After Trump was elected, he often appeared favorable to-- and even admiring of-- Putin. That seeded a more positive view of Putin among Trump’s supporters, misinformation researchers said.
“Putin has invested heavily in sowing discord” and found an ally in Trump, said Melissa Ryan, the chief executive of Card Strategies, a consulting firm that researches disinformation. “Anyone who studies disinformation or the far right has seen the influence of Putin’s investment take hold.”
At the same time, conspiracy theories spread online that deeply polarized Americans. One was the QAnon movement, which falsely posits that Democrats are Satan-worshiping child traffickers who are part of an elite cabal trying to control the world.
The Russia-Ukraine war is now being viewed by some Americans through the lens of conspiracy theories, misinformation researchers said. Roughly 41 million Americans believe in the QAnon conspiracy theory, according to a survey released on Thursday from the Public Religion Research Institute. This week, some QAnon followers said online that Putin’s invasion of Ukraine was simply the next phase in a global war against the sex traffickers.
Lisa Kaplan, the founder of Alethea Group, a company that helps fight online misinformation, said the pro-Russia statements were potentially harmful because it could “further legitimize false or misleading claims” about the Ukraine conflict “in the eyes of the American people.”
...[T]hose with a pro-Russia stance have gotten louder online. Before the invasion, the Gateway Pundit, a far-right website, published a story listing “fun facts” about Russia and Ukraine, including the Russian talking points that are being used as justification for an invasion. The article spread in Facebook groups that support Trump, reaching up to 565,100 followers, according to data from CrowdTangle, a Facebook-owned analytics tool.
On a podcast on Wednesday, Stephen Bannon, Trump’s former adviser, also praised Putin as “anti-woke.” He suggested the Ukrainian conflict was “not our fight.”

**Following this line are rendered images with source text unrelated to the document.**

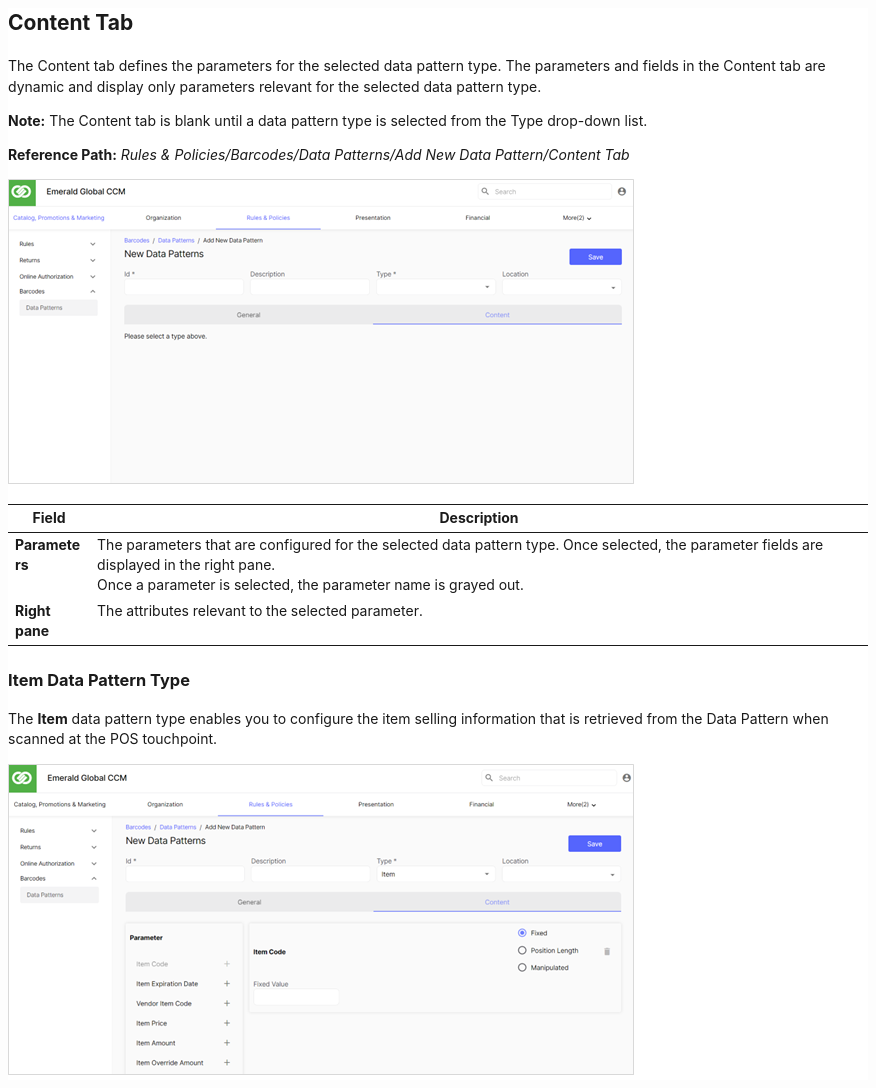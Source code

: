## Content Tab

The Content tab defines the parameters for the selected data pattern type. The parameters and fields in the Content tab are dynamic and display only parameters relevant for the selected data pattern type.

**Note:** The Content tab is blank until a data pattern type is selected from the Type drop-down list.

**Reference Path:** *Rules & Policies/Barcodes/Data Patterns/Add New Data Pattern/Content Tab*

![Content Tab](/Images/ContentTab.png)

|**Field**|**Description**|
|---------|----------|
|**Parameters**|The parameters that are configured for the selected data pattern type. Once selected, the parameter fields are displayed in the right pane.<BR>Once a parameter is selected, the parameter name is grayed out.|
|**Right pane**|The attributes relevant to the selected parameter.|

### Item Data Pattern Type

The **Item** data pattern type enables you to configure the item selling information that is retrieved from the Data Pattern when scanned at the POS touchpoint.

![Item Data Patterns Screen](/Images/ItemDataPatternsScreen.png)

After Russia’s attack began, some online users explained Putin’s motives by blending them with conspiracy theories about Covid-19. One Twitter account named War Clandestine declared that Putin was targeting biolabs in Ukraine that were operated by the United States. The idea was made more believable, the author said, because of the conspiracy theory that the United States engineered Covid-19 at a lab in Wuhan, China.
...The growing appreciation for Putin was captured in recent polling from The Economist and YouGov, which showed he was viewed more favorably by Republicans than Biden. Another recent poll from Yahoo News and YouGov found that 62 percent of Republicans believed Putin was a “stronger leader” than Biden.
That sentiment was echoed in an informal poll online on Wednesday, when a QAnon influencer asked followers in the Patriot Voice group on Telegram if they trusted Putin. Nearly everyone who responded to the question said the same thing: yes.


Russia also warned Sweden that there would be "serious military and political consequences" if the traditionally neutral country joined NATO.